With automation, you can free up your AP team's capacity to focus on those tasks, as well as lead higher-value initiatives, like:
- Transition vendors from outdated paper invoicing to electronic-based transactions
- Analyze and pinpoint core reasons for recurring invoice errors
- Help enforce contract compliance
- Identify discounted early payment opportunities
- Expand timely and accurate processing of payments to thousands of global vendors in their preferred currencies and localized payment methods
Automating the Accounts Payable process also supports better alignment between your AP and Procurement teams, which tend to operate in silos. Consider these obstacles your AP and Procurement teams face when the invoicing process is done manually:
- Delays in approving purchase orders
- Failure to work with preferred suppliers at negotiated rates (remote offices)
- No way to automate invoice matching with purchase orders and receipts
- Failure to identify early payment discounts
- Inability to control and monitor corporate spending
Automation fixes these broken processes, streamlines payables operations, strengthens compliance with your procurement policies, and reduces the overall costs of AP operations.
Value to Vendors
AP automation doesn't just help you as a buyer but also benefits your vendors. By transacting with you electronically, vendors can spend more time fulfilling orders and spend less time troubleshooting payments and transactions.
One significant advantage to automating AP is rapidly matching POs and invoices, known as PO flipping. When you establish electronic connections with your vendors, you can deliver purchase orders electronically. Vendors "flip" those orders to create matching electronic invoices. Matching is automatic, and invoices are approved for payment without further validation.
A self-service portal allows vendors to view their invoices and payment statuses without contacting you directly. Add support for the most popular payment options – ranging from credit cards and ACH to wire transfers and popular digital payment platforms – and your vendors will appreciate how easy it is to do business with you.
New Ways to Manage Cash
Automation can free up your AP staff to become valuable assets for managing cash and working capital. That's possible when an electronic invoice can be automatically matched and immediately approved.
Freed from the long and painstaking process of processing invoices manually, the AP team can pay attention to payment terms and take advantage of the most lucrative early payment discounts that exceed the hurdle rate set by your treasury group. Furthermore, with dynamic discounting, these opportunities are no longer static.
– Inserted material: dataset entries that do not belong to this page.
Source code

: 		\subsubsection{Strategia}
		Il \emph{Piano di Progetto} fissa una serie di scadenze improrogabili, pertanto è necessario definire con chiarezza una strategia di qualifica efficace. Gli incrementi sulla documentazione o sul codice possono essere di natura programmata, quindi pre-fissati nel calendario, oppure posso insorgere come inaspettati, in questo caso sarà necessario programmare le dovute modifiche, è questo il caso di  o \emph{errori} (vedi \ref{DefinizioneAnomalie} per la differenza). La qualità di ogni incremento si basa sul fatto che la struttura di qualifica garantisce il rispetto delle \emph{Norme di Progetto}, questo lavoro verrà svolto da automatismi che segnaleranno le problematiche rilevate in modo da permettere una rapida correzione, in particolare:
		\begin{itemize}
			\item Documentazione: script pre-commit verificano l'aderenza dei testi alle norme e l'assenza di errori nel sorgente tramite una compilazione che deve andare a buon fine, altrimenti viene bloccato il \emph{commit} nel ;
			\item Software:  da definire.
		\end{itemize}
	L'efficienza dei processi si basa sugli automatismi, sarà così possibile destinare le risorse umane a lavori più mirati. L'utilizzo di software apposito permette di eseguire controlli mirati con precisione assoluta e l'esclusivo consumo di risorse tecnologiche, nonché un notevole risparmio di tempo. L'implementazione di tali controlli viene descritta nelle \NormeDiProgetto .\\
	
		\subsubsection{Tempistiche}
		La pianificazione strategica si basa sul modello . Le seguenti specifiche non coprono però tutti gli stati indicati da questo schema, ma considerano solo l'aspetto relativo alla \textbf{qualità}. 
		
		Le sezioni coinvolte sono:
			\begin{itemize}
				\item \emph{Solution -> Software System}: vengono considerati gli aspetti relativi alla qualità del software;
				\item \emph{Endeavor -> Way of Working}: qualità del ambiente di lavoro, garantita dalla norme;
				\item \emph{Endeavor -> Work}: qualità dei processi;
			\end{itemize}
While a traditional 2/10 net 30 discount (also known as a 2% 10 net 30 discount) means that on the 11th day, the 2% discount is expired, that changes today, with many suppliers extending the discount period up to the due date on a sliding scale.
AP: From Overhead to Strategic Resource
Suppose transaction automation and aligning AP with procurement remain low priorities on a corporate level. In that case, it's likely that key stakeholders don't fully comprehend their real value and may not realize the consequences of an AP staff primarily focused on managing transactions or the hidden costs related to off-contract spending.
In building a business case, the operational cost savings related to automating the Accounts Payable process, while dramatic, represents only one part of the return on investment. Even greater value comes by expanding your company's strategic programs, freeing up working capital, and enforcing contract compliance.
If you still aren't convinced AP automation should be a corporate priority, imagine this: Your AP team is free to focus more on business analysis and cash-flow management, as opposed to wasting time on mundane data entry, fixing transaction errors, and responding to vendor inquiries. With automated AP solutions, your company's Accounts Payable initiatives evolve from a cost center to a strategic asset, contributing to your bottom line.